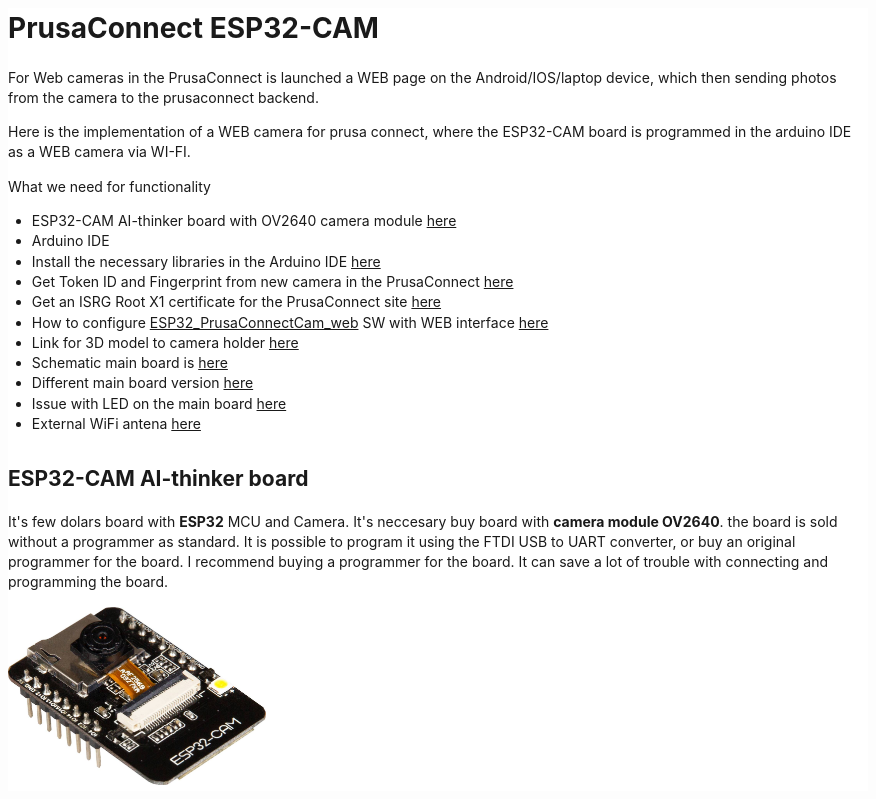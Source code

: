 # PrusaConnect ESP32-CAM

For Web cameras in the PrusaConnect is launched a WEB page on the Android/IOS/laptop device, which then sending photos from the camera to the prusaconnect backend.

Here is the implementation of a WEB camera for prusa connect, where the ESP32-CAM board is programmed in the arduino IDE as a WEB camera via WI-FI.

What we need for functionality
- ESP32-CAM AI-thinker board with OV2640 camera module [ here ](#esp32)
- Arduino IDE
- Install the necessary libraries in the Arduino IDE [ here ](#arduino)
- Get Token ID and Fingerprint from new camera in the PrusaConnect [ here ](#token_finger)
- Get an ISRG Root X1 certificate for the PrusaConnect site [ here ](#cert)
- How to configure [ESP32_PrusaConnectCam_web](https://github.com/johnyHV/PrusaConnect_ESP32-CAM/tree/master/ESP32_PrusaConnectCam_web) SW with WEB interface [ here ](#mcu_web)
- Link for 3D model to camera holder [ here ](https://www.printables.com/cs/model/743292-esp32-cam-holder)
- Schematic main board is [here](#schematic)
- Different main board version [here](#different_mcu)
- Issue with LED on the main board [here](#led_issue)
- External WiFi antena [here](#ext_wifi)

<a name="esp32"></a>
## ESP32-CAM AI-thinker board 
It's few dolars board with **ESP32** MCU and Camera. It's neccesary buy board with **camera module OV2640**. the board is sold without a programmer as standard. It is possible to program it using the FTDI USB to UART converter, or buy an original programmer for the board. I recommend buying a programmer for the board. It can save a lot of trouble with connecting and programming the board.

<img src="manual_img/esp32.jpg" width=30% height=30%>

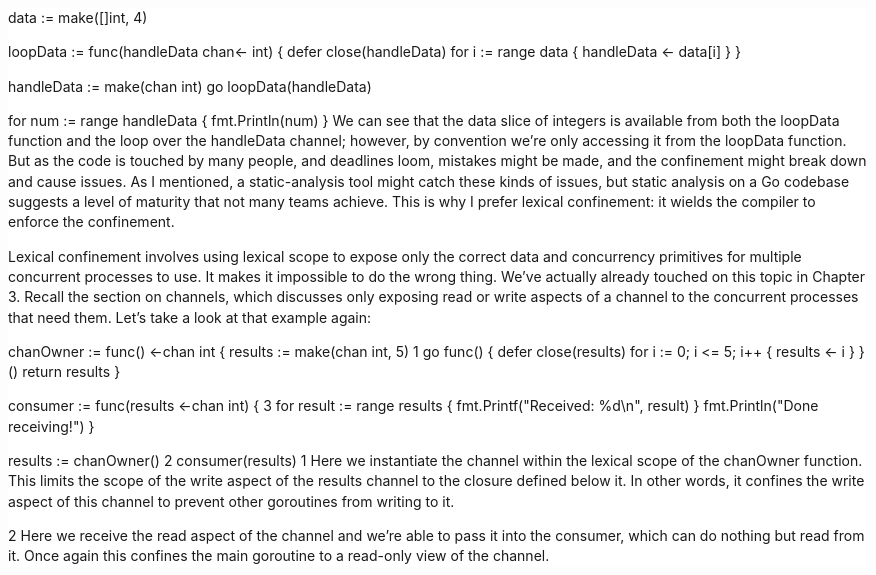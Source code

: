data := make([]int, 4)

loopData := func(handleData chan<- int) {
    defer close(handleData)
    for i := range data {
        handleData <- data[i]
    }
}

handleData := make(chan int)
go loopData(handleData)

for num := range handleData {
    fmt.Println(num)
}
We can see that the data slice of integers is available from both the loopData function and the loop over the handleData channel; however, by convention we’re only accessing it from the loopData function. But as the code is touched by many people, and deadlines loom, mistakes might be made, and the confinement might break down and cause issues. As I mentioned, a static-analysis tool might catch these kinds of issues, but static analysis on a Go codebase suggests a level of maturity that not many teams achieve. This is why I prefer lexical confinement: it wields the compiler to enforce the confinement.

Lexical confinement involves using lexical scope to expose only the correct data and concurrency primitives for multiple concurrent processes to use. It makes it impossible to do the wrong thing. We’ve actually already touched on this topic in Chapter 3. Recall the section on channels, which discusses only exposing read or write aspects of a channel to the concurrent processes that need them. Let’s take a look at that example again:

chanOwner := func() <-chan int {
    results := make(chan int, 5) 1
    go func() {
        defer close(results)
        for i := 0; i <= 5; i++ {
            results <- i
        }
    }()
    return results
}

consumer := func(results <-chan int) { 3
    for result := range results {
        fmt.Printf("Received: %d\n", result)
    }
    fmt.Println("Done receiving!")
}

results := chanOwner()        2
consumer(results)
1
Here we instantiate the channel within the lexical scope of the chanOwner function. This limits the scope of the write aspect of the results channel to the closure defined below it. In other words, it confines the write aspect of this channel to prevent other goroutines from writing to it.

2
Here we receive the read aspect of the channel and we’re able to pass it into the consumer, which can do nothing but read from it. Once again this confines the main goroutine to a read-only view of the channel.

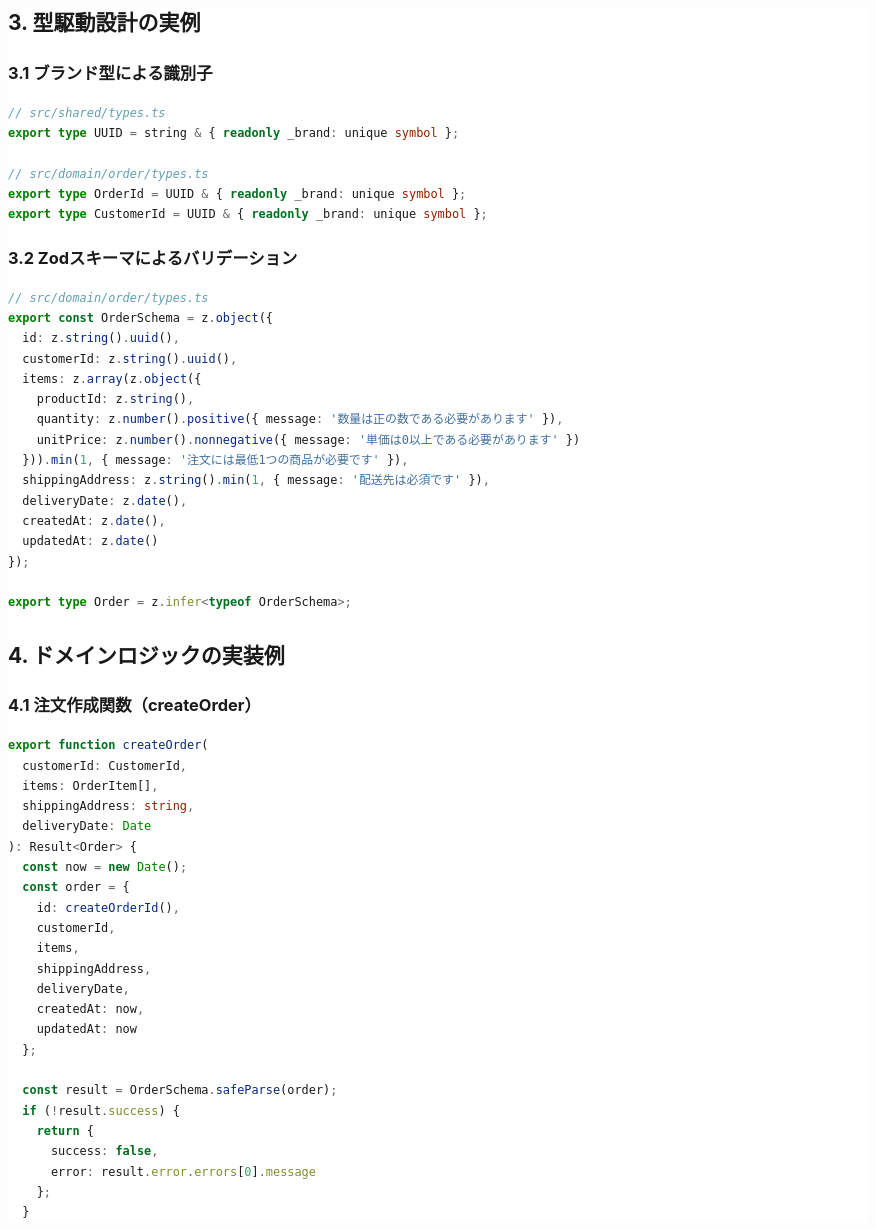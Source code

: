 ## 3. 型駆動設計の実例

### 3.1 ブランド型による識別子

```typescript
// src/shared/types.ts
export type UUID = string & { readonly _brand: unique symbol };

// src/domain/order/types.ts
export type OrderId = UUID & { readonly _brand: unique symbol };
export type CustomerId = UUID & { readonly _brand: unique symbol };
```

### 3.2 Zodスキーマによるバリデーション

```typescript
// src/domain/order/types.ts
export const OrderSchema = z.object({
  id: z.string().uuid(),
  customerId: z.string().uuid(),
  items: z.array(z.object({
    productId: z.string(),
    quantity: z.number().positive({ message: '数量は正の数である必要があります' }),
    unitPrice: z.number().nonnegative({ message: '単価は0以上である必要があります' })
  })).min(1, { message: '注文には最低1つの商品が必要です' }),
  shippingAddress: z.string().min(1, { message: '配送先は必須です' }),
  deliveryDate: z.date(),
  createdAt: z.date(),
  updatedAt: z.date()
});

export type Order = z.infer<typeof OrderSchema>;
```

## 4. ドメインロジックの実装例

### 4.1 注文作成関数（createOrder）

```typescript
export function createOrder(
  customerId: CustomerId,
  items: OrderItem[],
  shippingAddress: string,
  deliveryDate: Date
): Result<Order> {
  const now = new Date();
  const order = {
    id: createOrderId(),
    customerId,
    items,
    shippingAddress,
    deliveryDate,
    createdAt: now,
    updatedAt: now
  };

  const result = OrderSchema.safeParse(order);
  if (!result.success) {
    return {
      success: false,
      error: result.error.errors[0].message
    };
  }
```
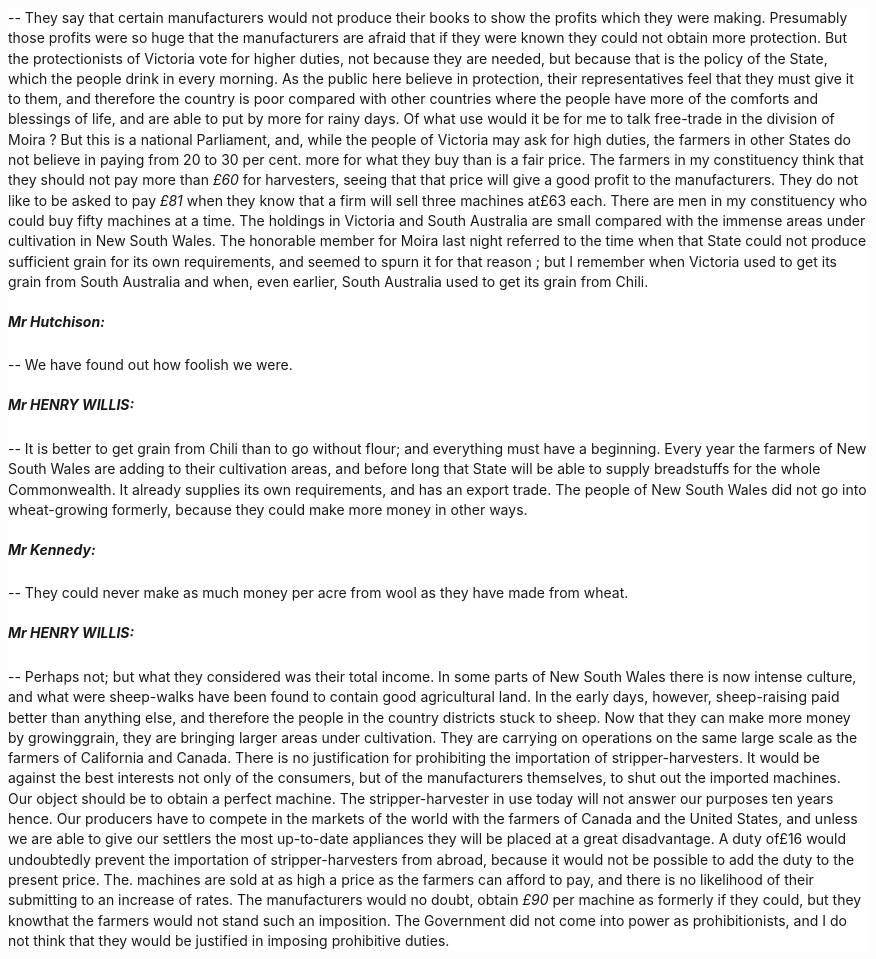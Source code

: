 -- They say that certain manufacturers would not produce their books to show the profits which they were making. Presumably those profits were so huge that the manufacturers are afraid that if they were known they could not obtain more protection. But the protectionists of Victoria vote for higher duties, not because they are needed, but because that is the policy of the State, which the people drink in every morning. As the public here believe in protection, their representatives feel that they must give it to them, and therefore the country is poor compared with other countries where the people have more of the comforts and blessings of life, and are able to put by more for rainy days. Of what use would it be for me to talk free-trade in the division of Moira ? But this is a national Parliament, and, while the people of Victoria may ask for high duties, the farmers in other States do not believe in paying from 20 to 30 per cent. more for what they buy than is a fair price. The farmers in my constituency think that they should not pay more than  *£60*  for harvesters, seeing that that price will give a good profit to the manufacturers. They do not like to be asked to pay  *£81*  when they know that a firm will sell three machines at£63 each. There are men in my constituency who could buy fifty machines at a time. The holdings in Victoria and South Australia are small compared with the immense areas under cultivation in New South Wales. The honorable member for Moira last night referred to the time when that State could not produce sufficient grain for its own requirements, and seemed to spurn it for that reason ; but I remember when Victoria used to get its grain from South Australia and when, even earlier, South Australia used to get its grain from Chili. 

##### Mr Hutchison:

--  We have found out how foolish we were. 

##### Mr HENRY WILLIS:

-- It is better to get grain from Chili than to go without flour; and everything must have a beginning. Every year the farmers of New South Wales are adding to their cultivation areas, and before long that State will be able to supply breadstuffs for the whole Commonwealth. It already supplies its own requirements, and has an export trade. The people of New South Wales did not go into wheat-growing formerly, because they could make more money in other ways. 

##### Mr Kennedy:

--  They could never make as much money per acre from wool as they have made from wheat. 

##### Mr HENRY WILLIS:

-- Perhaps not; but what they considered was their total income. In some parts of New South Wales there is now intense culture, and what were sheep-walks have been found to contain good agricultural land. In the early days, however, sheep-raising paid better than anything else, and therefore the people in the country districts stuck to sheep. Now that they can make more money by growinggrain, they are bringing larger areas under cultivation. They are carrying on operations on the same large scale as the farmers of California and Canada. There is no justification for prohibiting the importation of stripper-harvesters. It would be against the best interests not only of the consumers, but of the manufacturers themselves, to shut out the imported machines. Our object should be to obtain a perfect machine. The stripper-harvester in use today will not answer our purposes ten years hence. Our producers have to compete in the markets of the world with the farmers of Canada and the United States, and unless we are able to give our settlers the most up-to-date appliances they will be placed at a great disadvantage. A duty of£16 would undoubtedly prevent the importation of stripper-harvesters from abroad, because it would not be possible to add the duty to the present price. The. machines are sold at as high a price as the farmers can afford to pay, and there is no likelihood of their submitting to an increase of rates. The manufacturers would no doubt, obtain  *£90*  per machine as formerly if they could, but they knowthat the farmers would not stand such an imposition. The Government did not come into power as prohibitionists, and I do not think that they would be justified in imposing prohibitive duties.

━━━━━━━━━━━━━━━━

◆ **Exercise brief**: In the listing above, find the line with "fmt.Println(num)" and the line with "We can see that". Output those two lines and every line between them, exactly as written.

◆ **Result**:
    fmt.Println(num)
}
We can see that the data slice of integers is available from both the loopData function and the loop over the handleData channel; however, by convention we’re only accessing it from the loopData function. But as the code is touched by many people, and deadlines loom, mistakes might be made, and the confinement might break down and cause issues. As I mentioned, a static-analysis tool might catch these kinds of issues, but static analysis on a Go codebase suggests a level of maturity that not many teams achieve. This is why I prefer lexical confinement: it wields the compiler to enforce the confinement.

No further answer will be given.